Still, there's value in airing these issues, and it's fun to see reaction from incumbents like Montgomery County Democratic Sen. Daylin Leach, a former House member, who just penned an anti-report op-ed piece in the Daily News.

I take it this is in lieu of lawmakers' smacking their foreheads, exclaiming, "My God, the grand jury's right! What have we been thinking?"

Leach, 48, is a smart lawyer with a well-known sense of humor, so I figure he was joking when he wrote that the grand jury's recommendations are "in many respects, dead wrong."

Really? You mean like suggesting that the sixth-largest state doesn't need the largest full-time legislature and staff in America, especially since that Legislature meets, on average, 100 days a year?

The National Conference of State Legislatures notes that only three other states - California, New York, Michigan - are full time. That means three states larger than Pennsylvania - Florida, Illinois and Texas - and all the rest somehow manage with less.

And since only a handful of leaders and staff drive legislation and decide budgets, why are 253 well-paid, well-perked lawmakers served by 2,800 staffers? No state has as high a staff-to-member ratio.
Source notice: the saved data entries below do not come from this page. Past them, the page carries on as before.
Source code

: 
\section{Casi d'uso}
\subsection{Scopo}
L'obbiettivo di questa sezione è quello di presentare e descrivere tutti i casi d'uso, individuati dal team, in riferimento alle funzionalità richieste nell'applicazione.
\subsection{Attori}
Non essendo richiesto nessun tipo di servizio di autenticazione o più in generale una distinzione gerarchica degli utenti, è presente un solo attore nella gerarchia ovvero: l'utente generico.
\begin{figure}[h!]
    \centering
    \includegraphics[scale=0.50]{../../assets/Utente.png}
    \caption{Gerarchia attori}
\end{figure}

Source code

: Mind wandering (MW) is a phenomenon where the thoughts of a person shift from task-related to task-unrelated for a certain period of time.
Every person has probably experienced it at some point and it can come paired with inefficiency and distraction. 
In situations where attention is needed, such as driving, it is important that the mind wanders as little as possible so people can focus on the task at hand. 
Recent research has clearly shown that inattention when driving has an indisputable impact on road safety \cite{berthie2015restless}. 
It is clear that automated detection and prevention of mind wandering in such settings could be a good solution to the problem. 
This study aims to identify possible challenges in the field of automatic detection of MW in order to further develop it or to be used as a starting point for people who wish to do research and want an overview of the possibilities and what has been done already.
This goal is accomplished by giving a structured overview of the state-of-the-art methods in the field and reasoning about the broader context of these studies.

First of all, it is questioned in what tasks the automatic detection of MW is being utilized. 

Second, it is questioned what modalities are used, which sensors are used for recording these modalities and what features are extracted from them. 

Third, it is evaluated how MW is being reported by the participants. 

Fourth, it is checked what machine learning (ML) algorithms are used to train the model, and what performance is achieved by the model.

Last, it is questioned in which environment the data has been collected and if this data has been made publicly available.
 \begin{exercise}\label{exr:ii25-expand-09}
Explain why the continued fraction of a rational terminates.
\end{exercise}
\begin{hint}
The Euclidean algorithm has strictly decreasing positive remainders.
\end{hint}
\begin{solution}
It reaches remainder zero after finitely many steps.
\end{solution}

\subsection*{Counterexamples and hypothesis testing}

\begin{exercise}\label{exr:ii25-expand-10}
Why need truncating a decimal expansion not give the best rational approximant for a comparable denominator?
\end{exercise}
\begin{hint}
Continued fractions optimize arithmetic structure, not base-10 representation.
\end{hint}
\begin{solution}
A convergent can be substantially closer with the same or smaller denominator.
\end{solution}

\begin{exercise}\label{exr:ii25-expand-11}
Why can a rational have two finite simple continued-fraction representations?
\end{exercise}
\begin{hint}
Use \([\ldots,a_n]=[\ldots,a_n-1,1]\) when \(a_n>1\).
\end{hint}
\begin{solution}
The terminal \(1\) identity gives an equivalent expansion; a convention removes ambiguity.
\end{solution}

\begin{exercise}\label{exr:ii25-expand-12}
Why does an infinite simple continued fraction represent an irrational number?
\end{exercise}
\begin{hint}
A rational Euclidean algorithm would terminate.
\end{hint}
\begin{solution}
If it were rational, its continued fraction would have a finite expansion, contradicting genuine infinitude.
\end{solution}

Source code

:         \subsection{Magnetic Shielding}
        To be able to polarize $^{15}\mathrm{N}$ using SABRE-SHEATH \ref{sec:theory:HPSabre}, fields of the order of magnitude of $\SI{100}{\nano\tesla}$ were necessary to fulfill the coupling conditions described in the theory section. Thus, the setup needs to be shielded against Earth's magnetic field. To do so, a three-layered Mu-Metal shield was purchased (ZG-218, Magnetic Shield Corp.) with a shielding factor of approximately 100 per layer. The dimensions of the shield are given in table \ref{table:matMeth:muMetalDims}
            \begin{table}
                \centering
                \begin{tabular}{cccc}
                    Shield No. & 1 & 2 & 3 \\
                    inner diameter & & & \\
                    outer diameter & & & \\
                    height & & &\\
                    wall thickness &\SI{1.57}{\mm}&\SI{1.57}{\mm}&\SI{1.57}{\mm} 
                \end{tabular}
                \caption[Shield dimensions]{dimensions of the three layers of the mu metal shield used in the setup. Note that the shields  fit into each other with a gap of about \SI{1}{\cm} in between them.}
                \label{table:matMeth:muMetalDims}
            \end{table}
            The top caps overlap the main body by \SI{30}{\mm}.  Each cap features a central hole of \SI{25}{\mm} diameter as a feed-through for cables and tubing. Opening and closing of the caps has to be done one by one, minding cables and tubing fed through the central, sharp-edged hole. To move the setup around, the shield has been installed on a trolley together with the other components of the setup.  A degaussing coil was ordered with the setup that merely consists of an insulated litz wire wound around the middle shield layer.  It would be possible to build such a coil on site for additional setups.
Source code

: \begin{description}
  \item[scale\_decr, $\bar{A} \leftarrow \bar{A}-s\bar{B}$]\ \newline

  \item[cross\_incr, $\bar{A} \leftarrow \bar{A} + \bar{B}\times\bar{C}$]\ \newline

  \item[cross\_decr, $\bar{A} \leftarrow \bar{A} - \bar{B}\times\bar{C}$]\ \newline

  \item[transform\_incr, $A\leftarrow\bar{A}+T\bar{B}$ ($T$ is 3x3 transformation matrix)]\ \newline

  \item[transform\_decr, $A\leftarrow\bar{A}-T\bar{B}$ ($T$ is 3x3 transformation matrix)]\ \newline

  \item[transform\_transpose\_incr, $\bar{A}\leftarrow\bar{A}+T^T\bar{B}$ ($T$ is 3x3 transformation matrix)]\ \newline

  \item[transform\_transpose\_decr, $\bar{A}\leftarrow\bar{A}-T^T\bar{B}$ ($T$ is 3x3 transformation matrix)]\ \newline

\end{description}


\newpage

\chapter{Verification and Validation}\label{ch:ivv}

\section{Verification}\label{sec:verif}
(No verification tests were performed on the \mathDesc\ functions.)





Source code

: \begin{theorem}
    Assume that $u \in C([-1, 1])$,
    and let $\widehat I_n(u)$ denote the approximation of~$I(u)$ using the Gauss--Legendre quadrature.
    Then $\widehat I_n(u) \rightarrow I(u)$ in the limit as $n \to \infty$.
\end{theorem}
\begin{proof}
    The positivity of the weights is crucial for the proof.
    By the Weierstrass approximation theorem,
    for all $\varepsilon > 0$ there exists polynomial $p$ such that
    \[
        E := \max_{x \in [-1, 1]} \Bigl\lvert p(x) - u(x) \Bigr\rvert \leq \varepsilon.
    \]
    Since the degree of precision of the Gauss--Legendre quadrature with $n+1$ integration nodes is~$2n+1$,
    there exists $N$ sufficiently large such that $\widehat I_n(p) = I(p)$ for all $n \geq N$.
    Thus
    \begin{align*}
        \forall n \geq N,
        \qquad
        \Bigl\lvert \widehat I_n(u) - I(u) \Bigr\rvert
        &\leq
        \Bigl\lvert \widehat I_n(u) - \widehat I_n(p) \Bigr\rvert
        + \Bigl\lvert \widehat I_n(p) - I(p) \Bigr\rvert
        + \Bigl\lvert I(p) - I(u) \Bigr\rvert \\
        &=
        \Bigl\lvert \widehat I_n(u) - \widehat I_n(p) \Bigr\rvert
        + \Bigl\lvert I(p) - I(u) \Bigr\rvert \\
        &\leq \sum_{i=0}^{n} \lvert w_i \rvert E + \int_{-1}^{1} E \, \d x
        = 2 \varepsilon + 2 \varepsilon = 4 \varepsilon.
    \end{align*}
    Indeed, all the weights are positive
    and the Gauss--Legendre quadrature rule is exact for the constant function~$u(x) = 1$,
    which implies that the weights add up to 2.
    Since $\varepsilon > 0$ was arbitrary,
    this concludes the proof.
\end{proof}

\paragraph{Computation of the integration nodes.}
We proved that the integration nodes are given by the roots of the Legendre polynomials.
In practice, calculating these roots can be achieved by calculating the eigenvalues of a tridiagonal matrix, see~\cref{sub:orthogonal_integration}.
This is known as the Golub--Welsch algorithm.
The grand jury cites testimony saying that half the House Democratic jobs are "superfluous" and that if House Republicans sliced their staff to what's needed for "legitimate" work, we'd save $11.2 million a year.

I call Leach.

He says that what's missed is Pennsylvania's lawmaker-to-constituent ratio, and he's right in reference to the 50-member Senate. Of the six largest states, our Senate's constituents-per-district ratio is right in the mix.